Not interested in driving

By Joe Rector

I’m forever amazed by the differences between generations. We old folks remember our first television sets and the introduction to color television. Amy and I finally bought a color TV after we married. Our children have always had TVs, and now they and we have devices in several rooms. My childhood home had one phone on the wall in the kitchen. Now, we all have one stuck in our pockets. I remember watching the landing on the moon with my mother and brothers, and I wondered how much more the feat meant to her since she was born in 1917 when planes were rare sightings. The children of today require even more spectacular things to rouse them.

We used to go outside and find something to do. Sometimes sports took up our time; in other instances, we built with scrap lumber, bricks, or limbs. Some of our best times were spent inside a lean-to made with pine branches cleared from the woods. We drove imaginary jeeps made with sticks and bricks from battle to battle. Adult supervision wasn’t necessary, and the only time a parent might intrude on play was if a child needed a Band-Aid or mercurochrome for a scratch or scrape. The rules were simple: stay outside until it was time to eat supper or when daylight gave way to darkness.

Playing is demanding on the entire family these days. Children join teams in leagues. They practice! What’s practice? Parents pay out big bucks for uniforms and equipment, and some families spend small fortunes as children play on traveling teams. What used to be games are now serious commitments for extended periods of time.
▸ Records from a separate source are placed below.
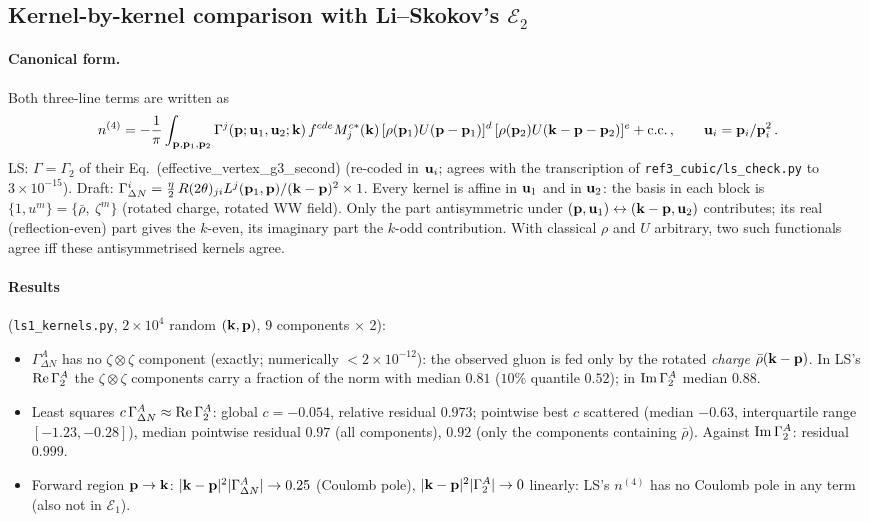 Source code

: \subsection{Kernel-by-kernel comparison with Li--Skokov's $\mathcal E_2$}\label{ls:kernels}
\paragraph{Canonical form.} Both three-line terms are written as
\begin{align}\label{ls:canon}
n^{(4)}=-\frac1\pi\int_{\mathbf{p},\mathbf{p}_1,\mathbf{p}_2}\Gamma^j(\mathbf{p};\mathbf{u}_1,\mathbf{u}_2;\mathbf{k})\,f^{cde}M^{c*}_j(\mathbf{k})\,[\rho(\mathbf{p}_1)U(\mathbf{p}-\mathbf{p}_1)]^d\,[\rho(\mathbf{p}_2)U(\mathbf{k}-\mathbf{p}-\mathbf{p}_2)]^e+{\rm c.c.}\,,\qquad\mathbf{u}_i=\mathbf{p}_i/\mathbf{p}_i^2\,.
\end{align} LS: $\Gamma=\Gamma_2$ of their Eq.~(effective\_vertex\_g3\_second) (re-coded in $\mathbf{u}_i$; agrees with the transcription of \texttt{ref3\_cubic/ls\_check.py} to $3\times10^{-15}$). Draft: $\Gamma^i_{\Delta N}=\frac\eta2\,R(2\theta)_{ji}L^j(\mathbf{p}_1,\mathbf{p})/(\mathbf{k}-\mathbf{p})^2\times1$. Every kernel is affine in $\mathbf{u}_1$ and in $\mathbf{u}_2$: the basis in each block is $\{1,u^m\}=\{\bar\rho,\ \zeta^m\}$ (rotated charge, rotated WW field). Only the part antisymmetric under $(\mathbf{p},\mathbf{u}_1)\leftrightarrow(\mathbf{k}-\mathbf{p},\mathbf{u}_2)$ contributes; its real (reflection-even) part gives the $k$-even, its imaginary part the $k$-odd contribution. With classical $\rho$ and $U$ arbitrary, two such functionals agree iff these antisymmetrised kernels agree.
\paragraph{Results} (\texttt{ls1\_kernels.py}, $2\times10^4$ random $(\mathbf{k},\mathbf{p})$, 9 components $\times$ 2):
\begin{itemize}
\item $\Gamma^A_{\Delta N}$ has no $\zeta\otimes\zeta$ component (exactly; numerically $<2\times10^{-12}$): the observed gluon is fed only by the rotated \emph{charge} $\bar\rho(\mathbf{k}-\mathbf{p})$. In LS's ${\rm Re}\,\Gamma^A_2$ the $\zeta\otimes\zeta$ components carry a fraction of the norm with median $0.81$ ($10\%$ quantile $0.52$); in ${\rm Im}\,\Gamma^A_2$ median $0.88$.
\item Least squares $c\,\Gamma^A_{\Delta N}\approx{\rm Re}\,\Gamma^A_2$: global $c=-0.054$, relative residual $0.973$; pointwise best $c$ scattered (median $-0.63$, interquartile range $[-1.23,-0.28]$), median pointwise residual $0.97$ (all components), $0.92$ (only the components containing $\bar\rho$). Against ${\rm Im}\,\Gamma_2^A$: residual $0.999$.
\item Forward region $\mathbf{p}\to\mathbf{k}$: $|\mathbf{k}-\mathbf{p}|^2|\Gamma_{\Delta N}^A|\to0.25$ (Coulomb pole), $|\mathbf{k}-\mathbf{p}|^2|\Gamma_2^A|\to0$ linearly: LS's $n^{(4)}$ has no Coulomb pole in any term (also not in $\mathcal E_1$).
\end{itemize}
What bothers me most about today’s children is their detachment from the world. From the moment that they pick up that first controller and turn on the video games, children lose interest in the outside world. Before long, those little ones become teens, and when they obtain that first phone, their necks begin to develop that strange curvature. Instead of discovering the wonders of this world, they keep their eyes downcast to view the latest social media nonsense.

Too many young people have little ambition. They don’t work a part-time job that could put a bit of extra money in their pockets; parents will dole out cash when needed. Serving others rarely occurs unless such acts earn points for clubs or look good on a college application.

Most appalling to us oldsters is how uninterested so many teens are in earning a driver’s license. Those games of war or building a city are much too enticing for high schoolers. They are just as happy having parents chauffeur them to parties, friends’ homes, or school activities. Kids from the 60s lived for the day they could get a driving permit to sit behind the steering wheel whenever the family car started.

I can only guess how different the children of this teenage population will be. Of course, first of all, these teens must be more interested in making a child than building the perfect society or killing the most monsters on the computer screen. I wonder if all of these teens will look for jobs where they can sit at home and work from their desks. Maybe today’s kids will just continue to live with their parents and rely on their largesse for survival. We old people would rather have lived in a shack and eaten beans than live with our parents. It’s a different time, and Baby Boomers are no longer in charge. In our way of thinking, the world is halfway to hell in a handbasket. The results are still being created.